Your leaking thatched hut during the restoration of a pre-Enlightenment state.

 

Hello, my name is Judas Gutenberg and this is my blaag (pronounced as you would the vomit noise "hyroop-bleuach").



links

decay & ruin
Biosphere II
Chernobyl
dead malls
Detroit
Irving housing

got that wrong
Paleofuture.com

appropriate tech
Arduino μcontrollers
Backwoods Home
Fractal antenna

fun social media stuff


Like asecular.com
(nobody does!)

Like my brownhouse:
   it's getting hot down there
Monday, February 10 2014
Conditions were sunny enough that temperatures in the greenhouse upstairs reached into the upper 80s.
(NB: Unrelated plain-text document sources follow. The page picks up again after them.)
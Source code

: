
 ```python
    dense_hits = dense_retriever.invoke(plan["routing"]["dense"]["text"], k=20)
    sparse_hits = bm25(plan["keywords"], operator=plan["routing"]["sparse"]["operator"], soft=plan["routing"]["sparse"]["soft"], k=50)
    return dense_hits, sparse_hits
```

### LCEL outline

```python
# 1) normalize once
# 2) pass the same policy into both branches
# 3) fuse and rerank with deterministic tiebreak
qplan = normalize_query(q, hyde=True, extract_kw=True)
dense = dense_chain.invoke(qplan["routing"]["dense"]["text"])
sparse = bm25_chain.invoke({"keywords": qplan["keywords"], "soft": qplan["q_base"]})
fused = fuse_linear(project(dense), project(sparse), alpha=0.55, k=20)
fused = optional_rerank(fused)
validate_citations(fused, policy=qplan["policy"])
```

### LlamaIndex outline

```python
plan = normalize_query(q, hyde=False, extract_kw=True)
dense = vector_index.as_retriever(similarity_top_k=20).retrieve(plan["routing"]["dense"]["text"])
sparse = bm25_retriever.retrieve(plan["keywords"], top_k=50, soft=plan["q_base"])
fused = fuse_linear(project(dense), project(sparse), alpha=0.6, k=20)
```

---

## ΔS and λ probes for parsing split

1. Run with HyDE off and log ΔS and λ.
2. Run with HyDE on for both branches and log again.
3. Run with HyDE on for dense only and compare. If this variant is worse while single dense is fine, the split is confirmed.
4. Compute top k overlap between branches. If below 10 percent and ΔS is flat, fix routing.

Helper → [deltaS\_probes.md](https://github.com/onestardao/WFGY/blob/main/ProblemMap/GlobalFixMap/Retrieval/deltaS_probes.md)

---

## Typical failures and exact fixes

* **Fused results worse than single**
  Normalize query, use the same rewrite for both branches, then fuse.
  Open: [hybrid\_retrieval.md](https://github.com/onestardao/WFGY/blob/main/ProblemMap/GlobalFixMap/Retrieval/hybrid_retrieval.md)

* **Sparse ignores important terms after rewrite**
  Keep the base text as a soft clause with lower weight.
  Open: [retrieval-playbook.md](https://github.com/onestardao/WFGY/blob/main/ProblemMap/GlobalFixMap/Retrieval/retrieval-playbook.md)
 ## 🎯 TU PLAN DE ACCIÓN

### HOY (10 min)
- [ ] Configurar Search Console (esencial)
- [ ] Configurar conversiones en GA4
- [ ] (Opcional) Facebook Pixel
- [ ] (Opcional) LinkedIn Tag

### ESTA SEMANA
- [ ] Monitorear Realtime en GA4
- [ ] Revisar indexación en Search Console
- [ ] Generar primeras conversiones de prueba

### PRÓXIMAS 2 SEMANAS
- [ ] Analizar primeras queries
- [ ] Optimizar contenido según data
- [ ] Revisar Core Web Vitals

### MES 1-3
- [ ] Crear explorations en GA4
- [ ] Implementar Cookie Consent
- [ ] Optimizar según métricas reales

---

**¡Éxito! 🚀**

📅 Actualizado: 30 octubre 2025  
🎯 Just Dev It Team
Gretchen was down there for awhile and it was so hot that she took off all her clothes like in that song by Nelly. Finally having a weather station capable of remotely monitoring temperatures in the greenhouse allows me to definitively tell Gretchen whether or not she will be comfortable going down there to read. I've also learned another interesting thing: temperatures in the greenhouse upstairs don't fall much below 30 degrees Fahrenheit even on the coldest nights. (Given the large windows and absence of much thermal mass, I'd expected temperatures to fall well into the teens.)
I took a break from my procrastination at some point and went down to the greenhouse basement, where I found that there was no longer any standing water in the west end of the excavation. I proceeded to jackhammer it in a few places, and though I produced a fair amount of fine grey dust that thankfully didn't float much up into the air, I failed to break up anything very large. That bottom layer of bluestone with its mangled, twisted layers is proving so hard that even the jackhammer might be insufficient for breaking it up (at least in a timely manner). It's still a bit difficult to say because there are low spots with mud in them that are unpleasant to attack, though those might be the key weakpoints for unlocking and disassembling the layer.
This evening Gretchen went to do some volunteer literacy work at the Ulster County Women's jail. She loves working in prisons and has missed doing so since being pushed out of the Bard Prison Initiative back in May of 2012. She found the attitude of the prisoners amusing on her first day of volunteering; they regarded her as a naïve newbie, with no sense of the toughness of prison life. They had no idea Gretchen had worked for years in a maximum security state men's prison.
Before Gretchen returned home, I made a large pot of chili. During Jeopardy, we only ate a small fraction of it.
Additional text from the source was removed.